Propozycja zmian w przepisach przygotowana przez resort Janusza Cieszyńskiego zakłada, że powstanie państwowy rejestr zastrzeżeń. Korzystać z niego będą musiały banki i instytucje finansowe "przed zawarciem umowy na prowadzenie rachunku, pożyczki, kredytu, leasingu czy karty kredytowej oraz firm udzielających kredytów konsumenckich" - wskazuje "Dziennik Gazeta Prawna". Z rejestru korzystać mają także notariusze, którzy będą wykonywać czynności przy zawieraniu umów dotyczących nieruchomości.
Jak będzie można zastrzec numer PESEL?
W praktyce zastrzeżenie numeru PESEL będzie możliwe drogą elektroniczną albo tradycyjnie, w urzędzie. W pierwszym wariancie, obywatel będzie mógł zastrzec numer PESEL wykorzystując rządową aplikację mObywatel, profil zaufany, podpis kwalifikowany albo bankowość elektroniczną. W drugim wariancie, gdy nie korzystamy z rządowych usług cyfrowych, można będzie zastrzec PESEL w dowolnym urzędzie gminy, składając wniosek w formie pisemnej.

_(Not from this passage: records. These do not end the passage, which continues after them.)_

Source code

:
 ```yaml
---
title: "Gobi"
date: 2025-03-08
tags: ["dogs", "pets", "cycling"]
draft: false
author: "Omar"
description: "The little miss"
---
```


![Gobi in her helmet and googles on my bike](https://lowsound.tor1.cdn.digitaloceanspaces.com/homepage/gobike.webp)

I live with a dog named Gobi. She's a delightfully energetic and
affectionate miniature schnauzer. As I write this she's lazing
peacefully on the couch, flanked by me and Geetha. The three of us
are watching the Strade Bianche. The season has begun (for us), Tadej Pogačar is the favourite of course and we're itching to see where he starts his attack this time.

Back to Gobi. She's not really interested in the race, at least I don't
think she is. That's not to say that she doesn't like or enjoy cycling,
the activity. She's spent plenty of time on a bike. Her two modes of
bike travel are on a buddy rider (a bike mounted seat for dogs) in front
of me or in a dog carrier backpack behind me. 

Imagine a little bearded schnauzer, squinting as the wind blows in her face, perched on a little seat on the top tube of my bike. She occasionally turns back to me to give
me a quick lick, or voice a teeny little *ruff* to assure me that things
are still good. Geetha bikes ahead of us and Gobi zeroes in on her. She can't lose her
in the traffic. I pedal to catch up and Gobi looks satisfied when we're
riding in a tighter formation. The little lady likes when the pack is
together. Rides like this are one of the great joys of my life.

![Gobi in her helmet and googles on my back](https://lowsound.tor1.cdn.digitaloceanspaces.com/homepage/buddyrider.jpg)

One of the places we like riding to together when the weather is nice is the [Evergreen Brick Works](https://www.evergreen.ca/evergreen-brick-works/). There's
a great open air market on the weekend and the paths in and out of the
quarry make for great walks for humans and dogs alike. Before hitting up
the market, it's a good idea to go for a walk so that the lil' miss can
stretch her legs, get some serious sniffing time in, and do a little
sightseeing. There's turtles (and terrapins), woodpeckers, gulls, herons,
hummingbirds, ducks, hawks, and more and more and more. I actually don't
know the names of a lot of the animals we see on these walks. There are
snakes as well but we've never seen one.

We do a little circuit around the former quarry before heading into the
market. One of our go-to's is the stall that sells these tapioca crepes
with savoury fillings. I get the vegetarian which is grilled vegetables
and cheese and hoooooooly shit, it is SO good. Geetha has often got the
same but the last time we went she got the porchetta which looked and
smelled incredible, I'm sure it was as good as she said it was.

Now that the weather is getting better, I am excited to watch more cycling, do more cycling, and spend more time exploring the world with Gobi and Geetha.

Według wstępnych założeń, zastrzeżenie PESEL-u będzie skuteczne następnego dnia po zgłoszeniu numeru do państwowego rejestru. Jeśli ktokolwiek zawrze umowę z wykorzystaniem zastrzeżonego numeru PESEL, wówczas roszczenia wynikające z takiej umowy będą nieskuteczne. W razie sporu sąd ustali, czy dany numer PESEL był w rejestrze zastrzeżeń w dniu, w którym zawarto umowę np. pożyczki.
Projektodawcy nie wykluczają, że zastrzeżony PESEL będzie można na chwilę wycofać z rejestru (poprzez aplikację mObywatel), by np. zawrzeć w banku umowę kredytową, a następnie ponownie zastrzec. Rozważana jest też możliwość cofania zastrzeżenia PESEL-u na określony czas (np. na kilka godzin).